Most parts of the United States and Europe, where millions of people use some type of fitness tracker, show up on the map as blazes of light because there is so much activity.

In war zones and deserts in countries such as Iraq and Syria, the heat map becomes almost entirely dark — except for scattered pinpricks of activity. Zooming in on those areas brings into focus the locations and outlines of known U.S. military bases, as well as of other unknown and potentially sensitive sites — presumably because American soldiers and other personnel are using fitness trackers as they move around.

Not just men, of course, but it made a good headline.

(21) OH NOES! Just think what a career he might have had, if he hadn’t been muted by the Guild!

(22) DISCOVERY SPOILERS. There, that should be enough warning about — “‘Star Trek: Discovery’: Jason Isaacs Apologizes for Lying, Admits to Feeling Like a ‘Drunken Hippo’ When Fighting Michelle Yeoh”.

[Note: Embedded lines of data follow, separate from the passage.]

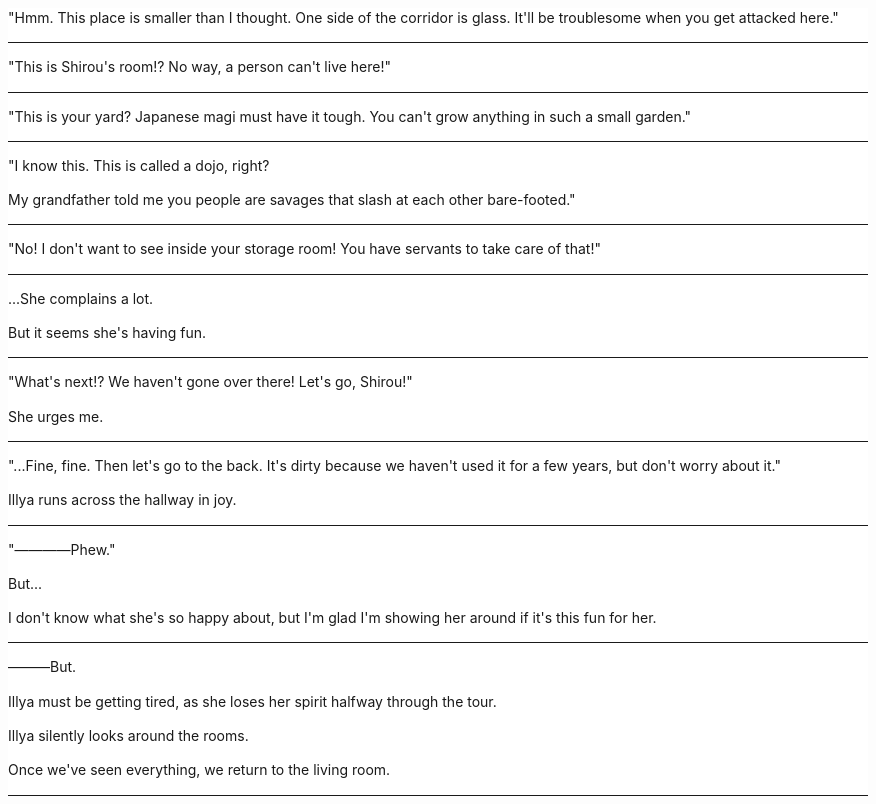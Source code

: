 "Hmm. This place is smaller than I thought. One side of the corridor is glass. It'll be troublesome when you get attacked here."  
  
---  
  
"This is Shirou's room!? No way, a person can't live here!"  
  
---  
  
"This is your yard? Japanese magi must have it tough. You can't grow anything in such a small garden."  
  
---  
  
"I know this. This is called a dojo, right?  
  
My grandfather told me you people are savages that slash at each other bare-footed."  
  
---  
  
"No! I don't want to see inside your storage room! You have servants to take care of that!"  
  
---  
  
...She complains a lot.  
  
But it seems she's having fun.  
  
---  
  
"What's next!? We haven't gone over there! Let's go, Shirou!"  
  
She urges me.  
  
---  
  
"...Fine, fine. Then let's go to the back. It's dirty because we haven't used it for a few years, but don't worry about it."  
  
Illya runs across the hallway in joy.  
  
---  
  
"――――Phew."  
  
But...  
  
I don't know what she's so happy about, but I'm glad I'm showing her around if it's this fun for her.  
  
---  
  
―――But.  
  
Illya must be getting tired, as she loses her spirit halfway through the tour.  
  
Illya silently looks around the rooms.  
  
Once we've seen everything, we return to the living room.  
  
---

“I’ve done nothing but lie since September,” he said to IndieWire. “I knew, perfectly well, everything before we started. And that meant that every interview was a lie and every conversation I had with my friends… Actually, with quite a lot of my family, was a lie. Anybody on the street was a lie. Anybody in Toronto. So I apologize for all that, but that was the only way to tell the story well.”

(23) PEJORATIVE’S PROGRESS. Inverse’s Ryan Britt looks back on “How the Word “Terran” Became a Sci-Fi Slur”.

In the Mirror Universe of Star Trek, humans aren’t called humans. They’re called “Terrans.” The word “Terran” comes from the root Latin word “terra,” meaning “dry earth,” which is where we get the phrase “terra firma.” But the word “Terran” has been prevalent in science fiction long before it cropped up again on Star Trek: Discovery in 2018. As it turns out “Terran” has a long history of being a dirty word for “human.”

(24) BLACK PANTHER. Marvel Studios’ Black Panther – “Let’s Go” TV spot.

[Thanks to JJ, Chip Hitchcock, Andrew Porter, John King Tarpinian, Cat Eldridge, Kim Huett, Martin Morse Wooster, Standback, Jason, and Carl Slaughter for some of these stories. Title credit goes to File 770 contributing editor of the day Xtifr.]